* ABOUT THIS TASK *
Using "Good" as the search string, find the matching lines below and copy them.

--- DATA SHOWN Enclosed Below ---

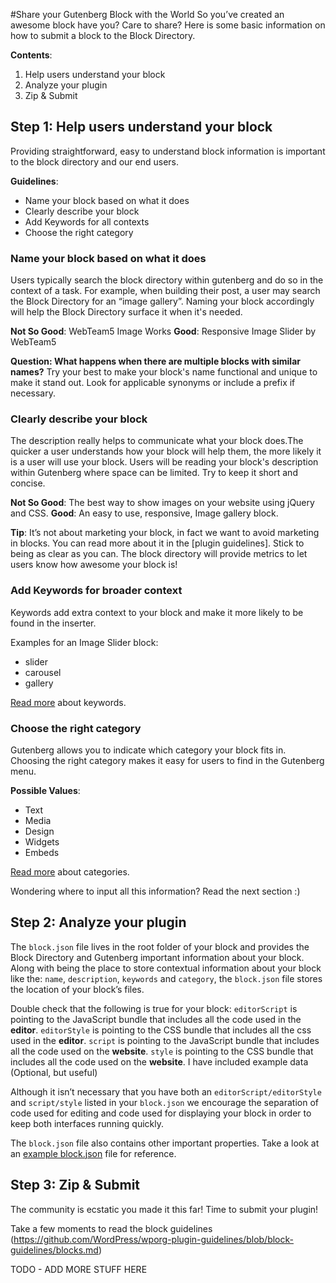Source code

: #Share your Gutenberg Block with the World
So you’ve created an awesome block have you? Care to share? Here is some basic information on how to submit a block to the Block Directory.

**Contents**:
1. Help users understand your block
2. Analyze your plugin
3. Zip & Submit


## Step 1: Help users understand your block
Providing straightforward, easy to understand block information is important to the block directory and our end users.

**Guidelines**:

- Name your block based on what it does
- Clearly describe your block
- Add Keywords for all contexts
- Choose the right category

### Name your block based on what it does
Users typically search the block directory within gutenberg and do so in the context of a task. For example, when building their post, a user may search the Block Directory for an “image gallery”. Naming your block accordingly will help the Block Directory surface it when it's needed.

**Not So Good**: WebTeam5 Image Works
**Good**: Responsive Image Slider by WebTeam5

**Question: What happens when there are multiple blocks with similar names?**
Try your best to make your block's name functional and unique to make it stand out. Look for applicable synonyms or include a prefix if necessary.


### Clearly describe your block
The description really helps to communicate what your block does.The quicker a user understands how your block will help them, the more likely it is a user will use your block. Users will be reading your block's description within Gutenberg where space can be limited. Try to keep it short and concise.

**Not So Good**: The best way to show images on your website using jQuery and CSS.
**Good**: An easy to use, responsive, Image gallery block. 

**Tip**: It’s not about marketing your block, in fact we want to avoid marketing in blocks. You can read more about it in the [plugin guidelines]. Stick to being as clear as you can. The block directory will provide metrics to let users know how awesome your block is!

### Add Keywords for broader context
Keywords add extra context to your block and make it more likely to be found in the inserter. 

Examples for an Image Slider block:
- slider
- carousel
- gallery

[Read more](https://github.com/WordPress/gutenberg/blob/master/docs/rfc/block-registration.md#keyword) about keywords.

### Choose the right category
Gutenberg allows you to indicate which category your block fits in. Choosing the right category makes it easy for users to find in the Gutenberg menu.

**Possible Values**:
- Text
- Media
- Design
- Widgets
- Embeds

[Read more](https://github.com/WordPress/gutenberg/blob/master/docs/rfc/block-registration.md#category) about categories.

Wondering where to input all this information? Read the next section :)


## Step 2: Analyze your plugin

The `block.json` file lives in the root folder of your block and provides the Block Directory and Gutenberg important information about your block. Along with being the place to store contextual information about your block like the: `name`, `description`, `keywords` and `category`, the `block.json` file stores the location of your block’s files.

Double check that the following is true for your block:
`editorScript` is pointing to the JavaScript bundle that includes all the code used in the **editor**.
`editorStyle` is pointing to the CSS bundle that includes all the css used in the **editor**.
`script` is pointing to the JavaScript bundle that includes all the code used on the **website**.
`style` is pointing to the CSS bundle that includes all the code used on the **website**.
I have included example data (Optional, but useful)

Although it isn’t necessary that you have both an `editorScript/editorStyle` and `script/style` listed in your `block.json` we encourage the separation of code used for editing and code used for displaying your block in order to keep both interfaces running quickly.

The `block.json` file also contains other important properties. Take a look at an [example block.json](https://github.com/WordPress/gutenberg/blob/master/docs/rfc/block-registration.md#registering-a-block-type) file for reference.


## Step 3: Zip & Submit
The community is ecstatic you made it this far! Time to submit your plugin!

Take a few moments to read the block guidelines (https://github.com/WordPress/wporg-plugin-guidelines/blob/block-guidelines/blocks.md)

TODO - ADD MORE STUFF HERE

--- End of Enclosed DATA SHOWN ---

* REPLY *
**Not So Good**: WebTeam5 Image Works
**Good**: Responsive Image Slider by WebTeam5
**Not So Good**: The best way to show images on your website using jQuery and CSS.
**Good**: An easy to use, responsive, Image gallery block. 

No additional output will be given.